When I was a small child, my mother impressed upon my mind the concept that “with God all things are possible.” I was taught to say in the face of problems of any kind, “God is my help in every need.” In those days I didn’t know about germs and complexes and heredity. My faith was uncomplicated ... and it worked. Perhaps you too can remember younger days of childlike faith. Jesus said, “Except ye turn and become as little children, ye shall in no wise enter into the Kingdom of Heaven.” We should never become too sophisticated to make this “turn”, to pause and reflect upon the greatness of God in childlike faith. Even if a miracle is required, let us recall: “Eye hath not seen, nor ear heard, neither have entered into the heart of man, the things which God hath prepared for them that love him.”

No matter what the human problem may be, there is always that within you through which it can be met and overcome. “He that is within you is greater than he that is in your world.” Jesus said, “In the world ye have tribulation, but I have overcome the world.” Again, this was not an evidence of special powers, but the revealing of His technique. The problem fundamentally is in our faulty view of life. When we see from the basement, all obstacles are mountainous. When we go upstairs, “all things are possible.”

Jesus is saying, “As long as you live in the world of change there will be challenges. But challenges are opportunities for growth.” The word tribulation comes from the Latin “tribulun”, which refers to a threshing floor. Threshing is an important process of separating the wheat from the chaff. Many times we are threshed about in human experience because of negative beliefs. But when we overcome or “come over” the faulty mental attitude, the problem becomes a blessing, the end becomes a new beginning.
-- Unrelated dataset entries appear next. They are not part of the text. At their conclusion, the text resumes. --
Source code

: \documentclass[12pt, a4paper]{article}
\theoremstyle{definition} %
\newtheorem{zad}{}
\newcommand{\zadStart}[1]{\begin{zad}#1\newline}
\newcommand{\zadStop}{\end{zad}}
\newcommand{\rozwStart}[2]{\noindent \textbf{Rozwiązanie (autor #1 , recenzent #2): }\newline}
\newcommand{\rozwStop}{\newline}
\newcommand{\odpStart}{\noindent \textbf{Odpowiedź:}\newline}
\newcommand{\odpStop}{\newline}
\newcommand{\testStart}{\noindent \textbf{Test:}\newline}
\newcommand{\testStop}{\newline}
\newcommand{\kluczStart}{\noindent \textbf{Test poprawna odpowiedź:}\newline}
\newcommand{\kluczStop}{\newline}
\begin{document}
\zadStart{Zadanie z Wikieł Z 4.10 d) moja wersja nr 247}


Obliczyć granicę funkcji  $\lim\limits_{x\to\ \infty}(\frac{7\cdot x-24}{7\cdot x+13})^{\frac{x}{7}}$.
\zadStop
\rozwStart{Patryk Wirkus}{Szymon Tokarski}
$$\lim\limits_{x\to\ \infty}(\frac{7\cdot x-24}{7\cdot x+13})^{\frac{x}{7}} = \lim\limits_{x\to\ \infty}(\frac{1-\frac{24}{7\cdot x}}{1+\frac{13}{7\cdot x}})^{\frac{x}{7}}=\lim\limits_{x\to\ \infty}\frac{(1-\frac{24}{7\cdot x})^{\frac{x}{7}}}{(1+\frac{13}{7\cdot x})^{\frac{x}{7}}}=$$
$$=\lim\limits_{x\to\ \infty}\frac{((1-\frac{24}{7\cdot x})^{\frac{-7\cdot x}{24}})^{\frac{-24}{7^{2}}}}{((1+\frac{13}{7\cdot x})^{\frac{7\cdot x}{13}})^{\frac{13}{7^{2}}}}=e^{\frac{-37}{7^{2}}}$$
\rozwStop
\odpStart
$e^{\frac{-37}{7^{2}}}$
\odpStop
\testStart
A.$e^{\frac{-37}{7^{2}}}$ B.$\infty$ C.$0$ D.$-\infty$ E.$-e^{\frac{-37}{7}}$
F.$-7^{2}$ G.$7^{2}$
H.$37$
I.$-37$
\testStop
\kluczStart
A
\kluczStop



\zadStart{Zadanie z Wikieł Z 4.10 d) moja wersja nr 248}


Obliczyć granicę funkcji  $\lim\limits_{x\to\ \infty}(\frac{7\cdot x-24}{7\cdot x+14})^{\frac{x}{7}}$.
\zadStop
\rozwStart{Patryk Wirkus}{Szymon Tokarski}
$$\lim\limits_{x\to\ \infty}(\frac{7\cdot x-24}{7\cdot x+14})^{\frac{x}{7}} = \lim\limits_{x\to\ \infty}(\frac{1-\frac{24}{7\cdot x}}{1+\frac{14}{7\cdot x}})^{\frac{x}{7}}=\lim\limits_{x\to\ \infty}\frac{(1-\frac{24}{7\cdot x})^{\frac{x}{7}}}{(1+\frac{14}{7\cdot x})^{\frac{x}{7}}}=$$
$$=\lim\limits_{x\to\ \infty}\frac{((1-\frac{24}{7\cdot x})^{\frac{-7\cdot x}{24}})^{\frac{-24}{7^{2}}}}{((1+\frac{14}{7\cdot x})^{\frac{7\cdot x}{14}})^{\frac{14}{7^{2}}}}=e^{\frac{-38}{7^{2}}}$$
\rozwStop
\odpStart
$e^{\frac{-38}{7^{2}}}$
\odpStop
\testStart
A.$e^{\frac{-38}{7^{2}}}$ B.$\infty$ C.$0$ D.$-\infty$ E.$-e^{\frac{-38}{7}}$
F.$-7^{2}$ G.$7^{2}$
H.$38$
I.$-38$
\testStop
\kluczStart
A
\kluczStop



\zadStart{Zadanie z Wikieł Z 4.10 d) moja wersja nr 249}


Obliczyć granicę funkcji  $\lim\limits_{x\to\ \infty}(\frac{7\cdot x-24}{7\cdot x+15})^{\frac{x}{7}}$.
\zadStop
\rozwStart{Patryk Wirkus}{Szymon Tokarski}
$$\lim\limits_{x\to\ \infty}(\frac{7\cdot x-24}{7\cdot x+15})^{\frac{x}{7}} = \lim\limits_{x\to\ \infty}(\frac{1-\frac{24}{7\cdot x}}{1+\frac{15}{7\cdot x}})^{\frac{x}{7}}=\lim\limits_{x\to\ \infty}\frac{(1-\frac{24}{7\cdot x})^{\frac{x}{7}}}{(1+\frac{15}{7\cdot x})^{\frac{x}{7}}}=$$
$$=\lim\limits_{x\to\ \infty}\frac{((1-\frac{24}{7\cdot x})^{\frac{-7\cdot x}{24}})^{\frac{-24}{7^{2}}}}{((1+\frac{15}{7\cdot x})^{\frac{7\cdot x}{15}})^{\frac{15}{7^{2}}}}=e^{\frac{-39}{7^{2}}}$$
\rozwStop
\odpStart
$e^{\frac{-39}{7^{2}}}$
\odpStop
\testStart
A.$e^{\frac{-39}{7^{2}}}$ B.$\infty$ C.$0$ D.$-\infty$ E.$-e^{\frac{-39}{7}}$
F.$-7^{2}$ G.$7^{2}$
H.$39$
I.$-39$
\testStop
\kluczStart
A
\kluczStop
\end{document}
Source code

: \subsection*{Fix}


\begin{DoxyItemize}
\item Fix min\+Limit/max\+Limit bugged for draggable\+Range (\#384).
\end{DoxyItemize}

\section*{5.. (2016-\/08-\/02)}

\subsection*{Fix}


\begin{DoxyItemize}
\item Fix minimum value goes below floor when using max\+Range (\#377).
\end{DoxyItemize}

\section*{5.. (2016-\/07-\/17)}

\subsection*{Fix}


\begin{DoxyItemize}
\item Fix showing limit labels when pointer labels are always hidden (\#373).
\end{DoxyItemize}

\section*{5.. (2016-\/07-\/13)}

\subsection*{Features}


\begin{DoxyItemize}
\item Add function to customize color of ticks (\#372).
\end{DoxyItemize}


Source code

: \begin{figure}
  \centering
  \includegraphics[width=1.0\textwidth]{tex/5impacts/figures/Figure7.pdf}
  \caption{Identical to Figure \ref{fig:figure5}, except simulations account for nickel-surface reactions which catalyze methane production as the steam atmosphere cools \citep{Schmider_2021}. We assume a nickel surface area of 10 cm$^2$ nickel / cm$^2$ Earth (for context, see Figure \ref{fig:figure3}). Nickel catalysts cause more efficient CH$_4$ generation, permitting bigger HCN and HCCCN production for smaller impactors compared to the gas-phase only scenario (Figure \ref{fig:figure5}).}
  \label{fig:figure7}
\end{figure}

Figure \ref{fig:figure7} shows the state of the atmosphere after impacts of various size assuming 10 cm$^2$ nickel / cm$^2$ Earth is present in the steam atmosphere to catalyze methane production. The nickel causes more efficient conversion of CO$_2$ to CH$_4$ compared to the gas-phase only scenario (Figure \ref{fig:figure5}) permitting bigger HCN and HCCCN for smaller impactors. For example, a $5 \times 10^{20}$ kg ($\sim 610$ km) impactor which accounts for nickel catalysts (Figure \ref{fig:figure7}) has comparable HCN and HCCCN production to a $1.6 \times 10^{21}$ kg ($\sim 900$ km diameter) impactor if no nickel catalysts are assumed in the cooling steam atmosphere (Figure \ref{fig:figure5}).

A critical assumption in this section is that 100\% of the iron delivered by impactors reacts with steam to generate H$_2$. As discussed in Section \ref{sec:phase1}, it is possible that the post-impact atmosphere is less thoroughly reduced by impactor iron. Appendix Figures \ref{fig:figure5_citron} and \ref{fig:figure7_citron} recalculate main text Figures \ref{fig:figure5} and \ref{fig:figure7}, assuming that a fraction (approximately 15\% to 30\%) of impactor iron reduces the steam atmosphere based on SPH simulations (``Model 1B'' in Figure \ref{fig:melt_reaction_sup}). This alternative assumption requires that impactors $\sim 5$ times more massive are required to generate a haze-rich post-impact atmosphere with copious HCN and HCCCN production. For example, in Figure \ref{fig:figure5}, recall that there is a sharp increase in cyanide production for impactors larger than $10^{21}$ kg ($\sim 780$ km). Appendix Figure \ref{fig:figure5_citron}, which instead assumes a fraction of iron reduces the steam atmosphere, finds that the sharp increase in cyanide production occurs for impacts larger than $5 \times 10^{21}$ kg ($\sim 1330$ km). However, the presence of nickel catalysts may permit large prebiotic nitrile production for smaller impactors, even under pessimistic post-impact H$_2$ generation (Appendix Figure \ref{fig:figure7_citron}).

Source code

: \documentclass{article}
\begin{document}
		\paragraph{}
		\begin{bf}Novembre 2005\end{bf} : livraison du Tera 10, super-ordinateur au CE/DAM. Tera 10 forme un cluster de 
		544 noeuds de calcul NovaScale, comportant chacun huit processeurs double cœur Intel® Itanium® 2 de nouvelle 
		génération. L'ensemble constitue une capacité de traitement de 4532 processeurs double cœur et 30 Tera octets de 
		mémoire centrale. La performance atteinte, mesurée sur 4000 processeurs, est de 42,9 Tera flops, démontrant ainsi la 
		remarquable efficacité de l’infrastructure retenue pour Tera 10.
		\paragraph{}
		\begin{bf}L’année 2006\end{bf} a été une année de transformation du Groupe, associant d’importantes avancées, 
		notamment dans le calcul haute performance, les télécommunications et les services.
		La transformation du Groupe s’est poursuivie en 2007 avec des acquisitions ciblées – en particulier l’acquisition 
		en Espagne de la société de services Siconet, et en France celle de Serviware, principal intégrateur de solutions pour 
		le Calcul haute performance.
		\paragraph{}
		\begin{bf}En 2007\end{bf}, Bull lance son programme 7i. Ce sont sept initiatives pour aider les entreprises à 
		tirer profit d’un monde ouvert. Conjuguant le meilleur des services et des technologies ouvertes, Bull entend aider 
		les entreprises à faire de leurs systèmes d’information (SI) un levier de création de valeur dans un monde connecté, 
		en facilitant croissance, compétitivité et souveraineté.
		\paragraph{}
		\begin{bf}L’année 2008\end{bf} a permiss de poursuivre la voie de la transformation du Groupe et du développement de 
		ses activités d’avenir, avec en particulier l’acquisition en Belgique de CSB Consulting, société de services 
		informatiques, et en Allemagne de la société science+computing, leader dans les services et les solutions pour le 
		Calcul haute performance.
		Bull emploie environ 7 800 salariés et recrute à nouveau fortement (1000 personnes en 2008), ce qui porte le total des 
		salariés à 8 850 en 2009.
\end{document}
When a person rises above the conflicts of human experience and realizes that the Kingdom of God is within him, there is always an answer within him. He has but to stand still and know it ... and let it express. Dare to believe that through the God self of you, you can meet, rise above, and even be blessed by any challenge of life.

The wonderful thing about this concept of heaven is — It is where you are. There is always an upstairs. There is always a way. And ... The way out is in. The Kingdom of God is within you.